[Data entries]
.....

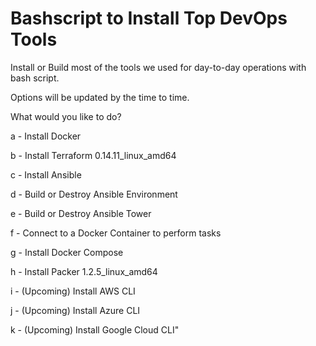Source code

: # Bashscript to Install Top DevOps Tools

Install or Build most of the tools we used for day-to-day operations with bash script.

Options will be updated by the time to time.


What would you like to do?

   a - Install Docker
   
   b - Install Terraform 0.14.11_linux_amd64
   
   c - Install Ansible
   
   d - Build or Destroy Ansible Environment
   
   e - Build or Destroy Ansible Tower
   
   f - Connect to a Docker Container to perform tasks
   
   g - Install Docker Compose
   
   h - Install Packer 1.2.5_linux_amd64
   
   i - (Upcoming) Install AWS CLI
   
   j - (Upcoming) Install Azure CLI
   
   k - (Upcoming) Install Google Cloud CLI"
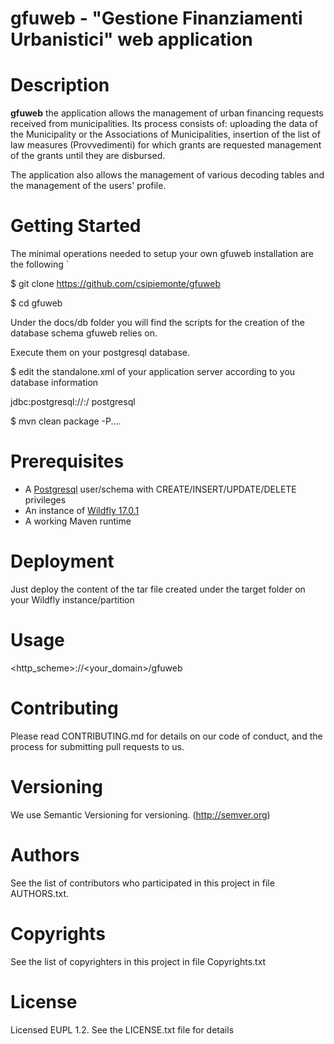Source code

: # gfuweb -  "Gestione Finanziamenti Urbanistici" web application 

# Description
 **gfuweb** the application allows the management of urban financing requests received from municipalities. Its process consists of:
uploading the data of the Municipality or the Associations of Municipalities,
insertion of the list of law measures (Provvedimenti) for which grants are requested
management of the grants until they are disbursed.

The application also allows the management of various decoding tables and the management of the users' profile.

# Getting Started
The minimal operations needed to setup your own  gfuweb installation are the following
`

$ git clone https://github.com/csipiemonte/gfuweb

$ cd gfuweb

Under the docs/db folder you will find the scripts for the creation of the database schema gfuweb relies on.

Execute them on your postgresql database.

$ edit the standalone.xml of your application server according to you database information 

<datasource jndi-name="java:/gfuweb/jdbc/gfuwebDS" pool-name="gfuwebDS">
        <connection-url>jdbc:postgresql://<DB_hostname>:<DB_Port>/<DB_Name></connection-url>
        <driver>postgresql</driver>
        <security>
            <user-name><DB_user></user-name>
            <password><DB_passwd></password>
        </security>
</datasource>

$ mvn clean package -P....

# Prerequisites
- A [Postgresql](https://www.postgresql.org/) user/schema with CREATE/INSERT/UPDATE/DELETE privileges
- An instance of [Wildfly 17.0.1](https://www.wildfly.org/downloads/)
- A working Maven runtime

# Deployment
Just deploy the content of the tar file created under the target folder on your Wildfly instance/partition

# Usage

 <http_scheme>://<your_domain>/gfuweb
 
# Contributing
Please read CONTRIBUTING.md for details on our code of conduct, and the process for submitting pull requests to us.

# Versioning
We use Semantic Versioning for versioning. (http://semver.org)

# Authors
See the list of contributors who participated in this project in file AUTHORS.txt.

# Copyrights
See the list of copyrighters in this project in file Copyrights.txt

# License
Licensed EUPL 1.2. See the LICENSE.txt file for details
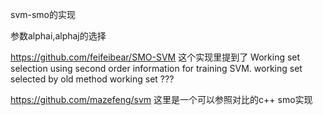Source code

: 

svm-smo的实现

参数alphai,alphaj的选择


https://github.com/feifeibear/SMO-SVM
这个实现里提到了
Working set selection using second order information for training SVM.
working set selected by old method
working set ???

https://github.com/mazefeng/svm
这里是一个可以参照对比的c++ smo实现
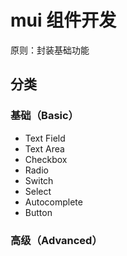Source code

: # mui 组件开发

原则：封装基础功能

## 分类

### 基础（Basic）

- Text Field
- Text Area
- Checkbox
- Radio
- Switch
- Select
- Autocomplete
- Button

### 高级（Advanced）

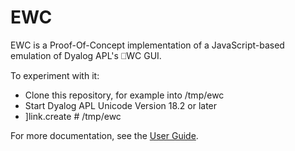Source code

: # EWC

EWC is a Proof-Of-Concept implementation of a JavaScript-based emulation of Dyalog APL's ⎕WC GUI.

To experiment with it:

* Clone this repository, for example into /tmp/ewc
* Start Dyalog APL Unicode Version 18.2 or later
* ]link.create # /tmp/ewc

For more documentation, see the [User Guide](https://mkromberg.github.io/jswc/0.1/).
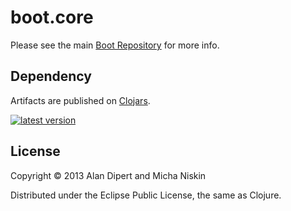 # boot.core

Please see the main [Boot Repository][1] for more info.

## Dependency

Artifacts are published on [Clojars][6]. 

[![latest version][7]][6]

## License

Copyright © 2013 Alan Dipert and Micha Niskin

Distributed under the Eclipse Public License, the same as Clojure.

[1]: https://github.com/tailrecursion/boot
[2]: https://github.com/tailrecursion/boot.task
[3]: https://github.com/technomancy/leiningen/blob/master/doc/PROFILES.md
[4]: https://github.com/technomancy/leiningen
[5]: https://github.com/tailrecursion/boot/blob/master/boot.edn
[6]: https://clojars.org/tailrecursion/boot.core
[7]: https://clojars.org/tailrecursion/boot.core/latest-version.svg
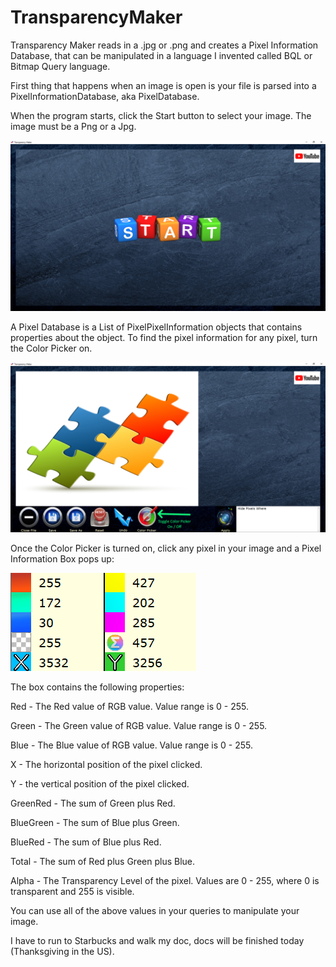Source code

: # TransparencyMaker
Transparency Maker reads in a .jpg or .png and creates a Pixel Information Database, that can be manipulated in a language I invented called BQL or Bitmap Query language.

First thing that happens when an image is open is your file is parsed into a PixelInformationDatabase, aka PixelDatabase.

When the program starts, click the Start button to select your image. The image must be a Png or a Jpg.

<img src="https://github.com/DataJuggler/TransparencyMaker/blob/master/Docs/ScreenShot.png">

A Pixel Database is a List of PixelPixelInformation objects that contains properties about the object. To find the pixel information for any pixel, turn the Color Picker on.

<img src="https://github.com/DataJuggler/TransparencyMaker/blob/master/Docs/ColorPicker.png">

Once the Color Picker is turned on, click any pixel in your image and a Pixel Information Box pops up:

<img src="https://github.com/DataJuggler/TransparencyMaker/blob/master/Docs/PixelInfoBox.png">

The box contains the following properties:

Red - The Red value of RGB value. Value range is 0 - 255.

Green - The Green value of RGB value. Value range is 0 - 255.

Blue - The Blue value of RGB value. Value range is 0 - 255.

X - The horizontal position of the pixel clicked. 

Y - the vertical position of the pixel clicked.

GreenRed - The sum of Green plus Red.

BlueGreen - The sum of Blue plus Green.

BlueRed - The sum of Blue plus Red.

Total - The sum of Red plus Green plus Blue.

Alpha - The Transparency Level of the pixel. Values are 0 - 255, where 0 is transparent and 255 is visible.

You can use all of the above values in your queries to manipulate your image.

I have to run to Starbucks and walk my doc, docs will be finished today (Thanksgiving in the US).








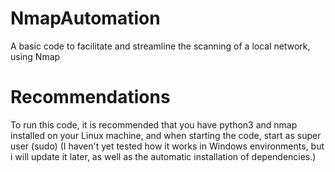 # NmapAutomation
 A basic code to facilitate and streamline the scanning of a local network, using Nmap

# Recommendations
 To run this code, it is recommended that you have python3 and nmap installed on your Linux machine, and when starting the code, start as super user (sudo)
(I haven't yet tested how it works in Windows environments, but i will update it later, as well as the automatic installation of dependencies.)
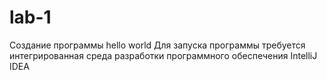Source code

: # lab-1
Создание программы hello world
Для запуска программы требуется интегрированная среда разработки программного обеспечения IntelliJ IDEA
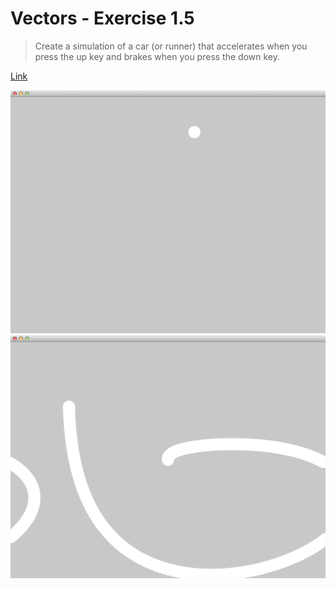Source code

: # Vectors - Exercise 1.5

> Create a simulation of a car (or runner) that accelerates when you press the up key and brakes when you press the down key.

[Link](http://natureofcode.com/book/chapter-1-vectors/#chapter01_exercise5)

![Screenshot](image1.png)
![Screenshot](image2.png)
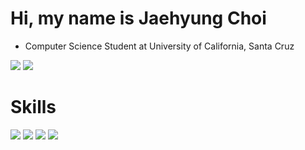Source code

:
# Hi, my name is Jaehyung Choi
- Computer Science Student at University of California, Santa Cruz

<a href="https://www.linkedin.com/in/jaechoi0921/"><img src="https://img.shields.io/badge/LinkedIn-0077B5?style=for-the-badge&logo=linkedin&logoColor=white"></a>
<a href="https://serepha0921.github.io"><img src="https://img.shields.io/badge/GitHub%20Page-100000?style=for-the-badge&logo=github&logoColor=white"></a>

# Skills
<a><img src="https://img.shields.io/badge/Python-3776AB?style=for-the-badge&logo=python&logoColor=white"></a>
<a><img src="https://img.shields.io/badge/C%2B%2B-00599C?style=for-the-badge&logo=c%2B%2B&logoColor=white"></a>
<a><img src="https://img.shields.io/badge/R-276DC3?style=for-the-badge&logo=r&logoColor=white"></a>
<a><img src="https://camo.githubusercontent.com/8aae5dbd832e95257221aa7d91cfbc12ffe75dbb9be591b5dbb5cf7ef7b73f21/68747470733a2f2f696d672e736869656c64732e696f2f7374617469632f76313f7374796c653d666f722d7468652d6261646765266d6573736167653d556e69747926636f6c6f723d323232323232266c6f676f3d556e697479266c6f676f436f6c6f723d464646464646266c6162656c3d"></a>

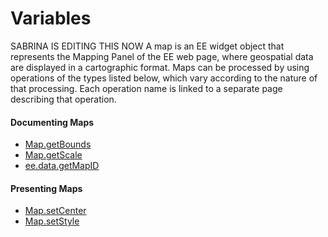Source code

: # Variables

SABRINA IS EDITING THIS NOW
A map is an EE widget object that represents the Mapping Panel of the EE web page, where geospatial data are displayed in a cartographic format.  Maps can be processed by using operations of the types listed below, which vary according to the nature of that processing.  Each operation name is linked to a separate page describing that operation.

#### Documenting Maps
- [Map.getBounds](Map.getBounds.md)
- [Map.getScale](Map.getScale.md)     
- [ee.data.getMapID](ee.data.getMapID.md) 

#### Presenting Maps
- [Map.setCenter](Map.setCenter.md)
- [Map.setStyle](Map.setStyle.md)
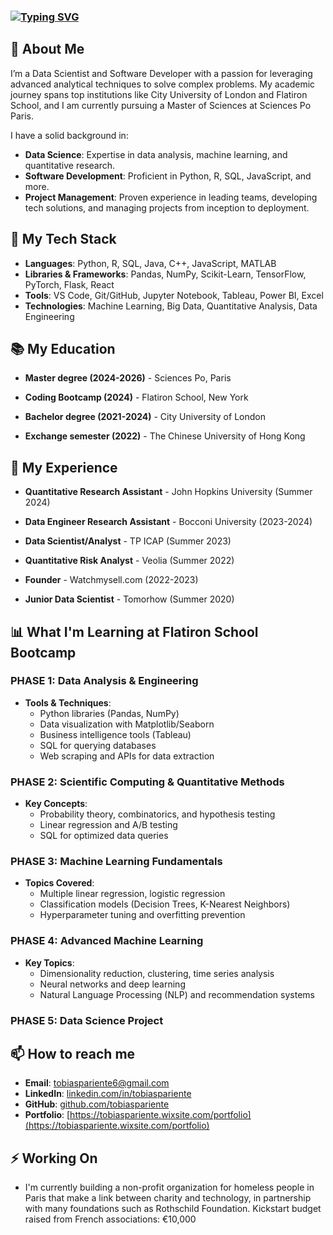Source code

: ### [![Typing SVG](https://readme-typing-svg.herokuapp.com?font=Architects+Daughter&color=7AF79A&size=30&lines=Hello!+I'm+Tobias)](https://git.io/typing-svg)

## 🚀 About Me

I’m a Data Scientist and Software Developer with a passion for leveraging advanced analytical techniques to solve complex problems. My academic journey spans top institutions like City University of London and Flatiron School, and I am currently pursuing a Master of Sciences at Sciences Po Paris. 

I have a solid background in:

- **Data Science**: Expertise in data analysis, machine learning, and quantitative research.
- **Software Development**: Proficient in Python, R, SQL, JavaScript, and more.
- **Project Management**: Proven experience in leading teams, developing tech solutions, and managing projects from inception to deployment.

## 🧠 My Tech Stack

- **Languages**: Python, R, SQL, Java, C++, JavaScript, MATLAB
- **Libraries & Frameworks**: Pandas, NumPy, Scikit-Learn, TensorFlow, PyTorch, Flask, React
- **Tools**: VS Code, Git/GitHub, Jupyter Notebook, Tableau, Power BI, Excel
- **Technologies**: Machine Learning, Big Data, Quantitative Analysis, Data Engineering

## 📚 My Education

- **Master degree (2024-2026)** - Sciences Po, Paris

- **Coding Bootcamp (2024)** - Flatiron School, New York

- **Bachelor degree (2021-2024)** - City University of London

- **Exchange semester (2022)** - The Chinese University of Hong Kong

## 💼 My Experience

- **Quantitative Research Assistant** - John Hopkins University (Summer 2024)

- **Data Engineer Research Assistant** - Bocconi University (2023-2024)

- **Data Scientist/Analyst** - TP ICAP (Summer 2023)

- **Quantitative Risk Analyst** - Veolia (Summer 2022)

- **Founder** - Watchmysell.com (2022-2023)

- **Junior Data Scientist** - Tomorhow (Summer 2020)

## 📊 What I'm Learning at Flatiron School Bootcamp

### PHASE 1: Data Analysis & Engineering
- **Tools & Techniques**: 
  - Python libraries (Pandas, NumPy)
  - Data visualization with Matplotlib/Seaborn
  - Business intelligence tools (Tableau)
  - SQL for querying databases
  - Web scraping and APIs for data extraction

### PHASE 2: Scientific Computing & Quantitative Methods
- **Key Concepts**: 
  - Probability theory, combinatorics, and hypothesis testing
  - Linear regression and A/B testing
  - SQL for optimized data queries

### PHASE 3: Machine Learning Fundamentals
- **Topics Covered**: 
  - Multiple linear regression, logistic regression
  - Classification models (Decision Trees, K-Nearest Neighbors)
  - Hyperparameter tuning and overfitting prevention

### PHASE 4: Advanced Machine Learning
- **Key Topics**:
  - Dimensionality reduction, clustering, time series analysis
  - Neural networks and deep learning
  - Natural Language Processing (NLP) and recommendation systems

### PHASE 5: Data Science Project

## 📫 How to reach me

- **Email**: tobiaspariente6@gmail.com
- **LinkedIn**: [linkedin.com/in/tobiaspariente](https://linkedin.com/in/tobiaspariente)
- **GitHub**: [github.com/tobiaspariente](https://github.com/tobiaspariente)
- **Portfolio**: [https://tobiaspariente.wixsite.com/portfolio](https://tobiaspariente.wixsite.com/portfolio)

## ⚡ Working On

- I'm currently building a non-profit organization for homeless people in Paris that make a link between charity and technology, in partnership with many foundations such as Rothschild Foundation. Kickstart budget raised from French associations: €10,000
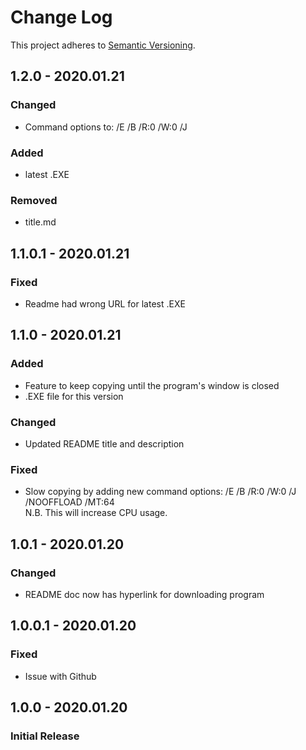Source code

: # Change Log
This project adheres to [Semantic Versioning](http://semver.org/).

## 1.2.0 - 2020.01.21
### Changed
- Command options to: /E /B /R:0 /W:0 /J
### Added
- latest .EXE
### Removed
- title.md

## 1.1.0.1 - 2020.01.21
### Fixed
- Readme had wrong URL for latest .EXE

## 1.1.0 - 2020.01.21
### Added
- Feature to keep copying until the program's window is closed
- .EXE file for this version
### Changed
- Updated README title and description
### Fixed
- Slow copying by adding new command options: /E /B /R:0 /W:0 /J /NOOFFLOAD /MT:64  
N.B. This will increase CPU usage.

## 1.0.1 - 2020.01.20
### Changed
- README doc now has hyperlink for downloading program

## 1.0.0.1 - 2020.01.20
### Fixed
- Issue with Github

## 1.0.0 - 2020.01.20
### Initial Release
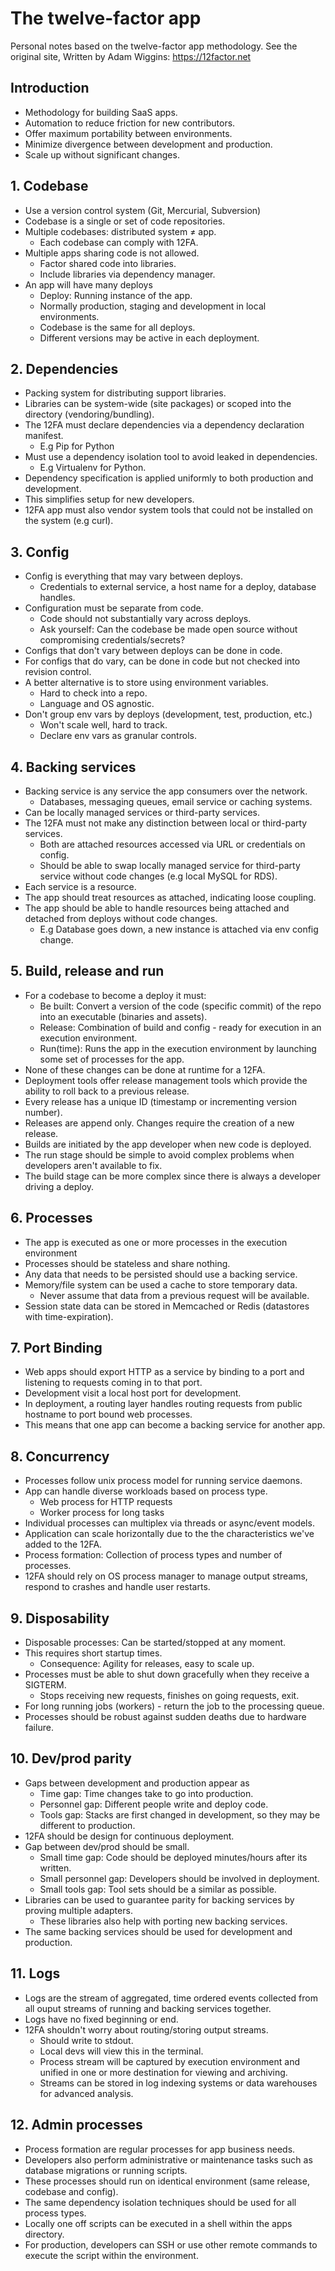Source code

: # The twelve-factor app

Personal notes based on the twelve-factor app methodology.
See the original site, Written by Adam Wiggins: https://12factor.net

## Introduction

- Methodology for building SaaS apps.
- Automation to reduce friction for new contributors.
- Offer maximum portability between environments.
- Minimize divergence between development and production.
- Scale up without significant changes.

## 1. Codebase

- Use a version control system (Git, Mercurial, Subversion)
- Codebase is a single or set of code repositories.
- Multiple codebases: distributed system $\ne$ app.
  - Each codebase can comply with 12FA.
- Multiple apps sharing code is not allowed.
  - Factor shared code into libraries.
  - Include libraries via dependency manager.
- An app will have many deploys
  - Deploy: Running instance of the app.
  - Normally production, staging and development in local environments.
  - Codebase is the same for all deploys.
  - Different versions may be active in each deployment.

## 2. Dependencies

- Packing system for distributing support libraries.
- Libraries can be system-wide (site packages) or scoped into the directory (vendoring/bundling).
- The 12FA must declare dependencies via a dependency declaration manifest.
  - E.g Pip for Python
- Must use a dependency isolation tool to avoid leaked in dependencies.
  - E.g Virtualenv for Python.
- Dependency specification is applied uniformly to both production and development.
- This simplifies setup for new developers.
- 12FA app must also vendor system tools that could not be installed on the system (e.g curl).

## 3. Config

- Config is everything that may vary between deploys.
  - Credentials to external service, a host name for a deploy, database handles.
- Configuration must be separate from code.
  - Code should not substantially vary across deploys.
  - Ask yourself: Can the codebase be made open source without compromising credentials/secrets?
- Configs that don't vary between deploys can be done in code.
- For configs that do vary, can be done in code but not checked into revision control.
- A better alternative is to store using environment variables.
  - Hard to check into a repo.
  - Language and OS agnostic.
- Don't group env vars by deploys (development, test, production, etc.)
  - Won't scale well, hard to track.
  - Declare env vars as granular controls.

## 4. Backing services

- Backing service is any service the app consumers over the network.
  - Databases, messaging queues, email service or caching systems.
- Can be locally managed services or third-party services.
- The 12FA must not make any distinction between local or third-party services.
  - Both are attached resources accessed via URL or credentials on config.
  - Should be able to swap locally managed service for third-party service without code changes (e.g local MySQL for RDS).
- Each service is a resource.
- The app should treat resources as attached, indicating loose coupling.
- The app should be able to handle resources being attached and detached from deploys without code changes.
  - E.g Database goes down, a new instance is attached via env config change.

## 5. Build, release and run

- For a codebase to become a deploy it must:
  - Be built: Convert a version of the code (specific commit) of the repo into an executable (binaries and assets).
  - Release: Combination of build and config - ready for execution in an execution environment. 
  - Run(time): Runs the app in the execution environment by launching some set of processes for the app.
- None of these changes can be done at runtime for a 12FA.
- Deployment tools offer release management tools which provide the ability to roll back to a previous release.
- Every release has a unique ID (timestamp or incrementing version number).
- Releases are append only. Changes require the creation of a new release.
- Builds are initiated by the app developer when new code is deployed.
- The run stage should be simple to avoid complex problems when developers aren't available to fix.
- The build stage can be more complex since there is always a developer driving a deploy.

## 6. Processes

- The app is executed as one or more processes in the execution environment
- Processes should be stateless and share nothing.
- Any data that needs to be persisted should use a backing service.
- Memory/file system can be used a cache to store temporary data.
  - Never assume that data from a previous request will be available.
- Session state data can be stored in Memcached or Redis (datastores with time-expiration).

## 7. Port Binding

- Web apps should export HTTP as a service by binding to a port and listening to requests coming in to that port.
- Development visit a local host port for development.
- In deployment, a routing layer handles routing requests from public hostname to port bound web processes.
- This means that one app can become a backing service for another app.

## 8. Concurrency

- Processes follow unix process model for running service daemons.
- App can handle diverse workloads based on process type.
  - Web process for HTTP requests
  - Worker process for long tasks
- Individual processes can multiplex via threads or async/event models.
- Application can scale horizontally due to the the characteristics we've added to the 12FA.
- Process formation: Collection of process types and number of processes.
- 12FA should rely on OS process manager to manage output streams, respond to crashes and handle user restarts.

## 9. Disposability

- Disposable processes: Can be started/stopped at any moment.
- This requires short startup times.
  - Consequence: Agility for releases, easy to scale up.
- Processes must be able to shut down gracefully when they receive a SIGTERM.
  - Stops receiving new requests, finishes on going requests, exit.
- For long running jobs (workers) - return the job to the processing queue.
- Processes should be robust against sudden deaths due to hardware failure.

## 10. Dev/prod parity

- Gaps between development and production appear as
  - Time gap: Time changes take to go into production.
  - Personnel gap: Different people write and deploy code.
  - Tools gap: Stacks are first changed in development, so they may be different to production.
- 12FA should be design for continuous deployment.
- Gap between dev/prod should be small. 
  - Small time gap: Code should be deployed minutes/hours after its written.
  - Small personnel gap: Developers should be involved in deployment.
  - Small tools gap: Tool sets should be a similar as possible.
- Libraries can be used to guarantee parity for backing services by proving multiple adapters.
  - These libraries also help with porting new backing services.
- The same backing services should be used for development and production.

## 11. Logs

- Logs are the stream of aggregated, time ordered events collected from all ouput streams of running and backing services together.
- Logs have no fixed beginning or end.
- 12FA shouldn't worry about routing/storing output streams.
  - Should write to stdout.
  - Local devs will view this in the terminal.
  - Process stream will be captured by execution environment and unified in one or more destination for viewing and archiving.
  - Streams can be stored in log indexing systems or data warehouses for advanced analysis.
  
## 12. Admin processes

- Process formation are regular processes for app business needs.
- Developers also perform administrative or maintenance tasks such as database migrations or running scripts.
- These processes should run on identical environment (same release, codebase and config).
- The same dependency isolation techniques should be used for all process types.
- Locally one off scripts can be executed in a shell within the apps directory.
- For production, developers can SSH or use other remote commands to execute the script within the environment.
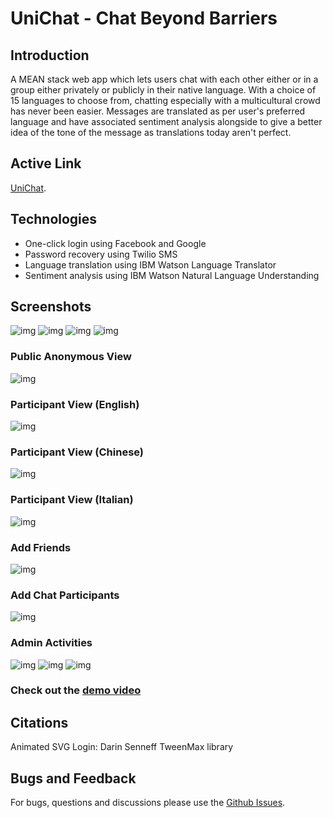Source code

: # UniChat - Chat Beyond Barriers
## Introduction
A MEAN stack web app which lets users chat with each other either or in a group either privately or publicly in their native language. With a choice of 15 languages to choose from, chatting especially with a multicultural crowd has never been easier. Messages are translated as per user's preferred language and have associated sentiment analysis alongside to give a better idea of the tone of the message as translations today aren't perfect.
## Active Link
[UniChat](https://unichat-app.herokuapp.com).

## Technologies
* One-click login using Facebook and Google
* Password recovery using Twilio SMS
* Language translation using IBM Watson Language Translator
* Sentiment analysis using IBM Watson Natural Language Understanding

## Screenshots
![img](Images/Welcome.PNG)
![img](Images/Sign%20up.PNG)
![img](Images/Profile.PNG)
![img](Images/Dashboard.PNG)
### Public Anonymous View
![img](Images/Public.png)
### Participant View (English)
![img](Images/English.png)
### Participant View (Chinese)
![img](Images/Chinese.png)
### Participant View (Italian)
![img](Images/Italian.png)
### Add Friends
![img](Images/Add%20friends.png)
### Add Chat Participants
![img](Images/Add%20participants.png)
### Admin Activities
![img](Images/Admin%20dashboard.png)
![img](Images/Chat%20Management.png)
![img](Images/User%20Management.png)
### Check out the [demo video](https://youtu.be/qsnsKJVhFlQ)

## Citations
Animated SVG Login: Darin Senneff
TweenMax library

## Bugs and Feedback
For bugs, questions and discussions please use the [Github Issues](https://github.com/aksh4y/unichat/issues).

.....

:: Task goal ::
Begin with the line above that has "- The same backing" and continue through the line that has "- Developers also", setting each one down exactly. Stop there.

:: Your solution ::
- The same backing services should be used for development and production.

## 11. Logs

- Logs are the stream of aggregated, time ordered events collected from all ouput streams of running and backing services together.
- Logs have no fixed beginning or end.
- 12FA shouldn't worry about routing/storing output streams.
  - Should write to stdout.
  - Local devs will view this in the terminal.
  - Process stream will be captured by execution environment and unified in one or more destination for viewing and archiving.
  - Streams can be stored in log indexing systems or data warehouses for advanced analysis.
  
## 12. Admin processes

- Process formation are regular processes for app business needs.
- Developers also perform administrative or maintenance tasks such as database migrations or running scripts.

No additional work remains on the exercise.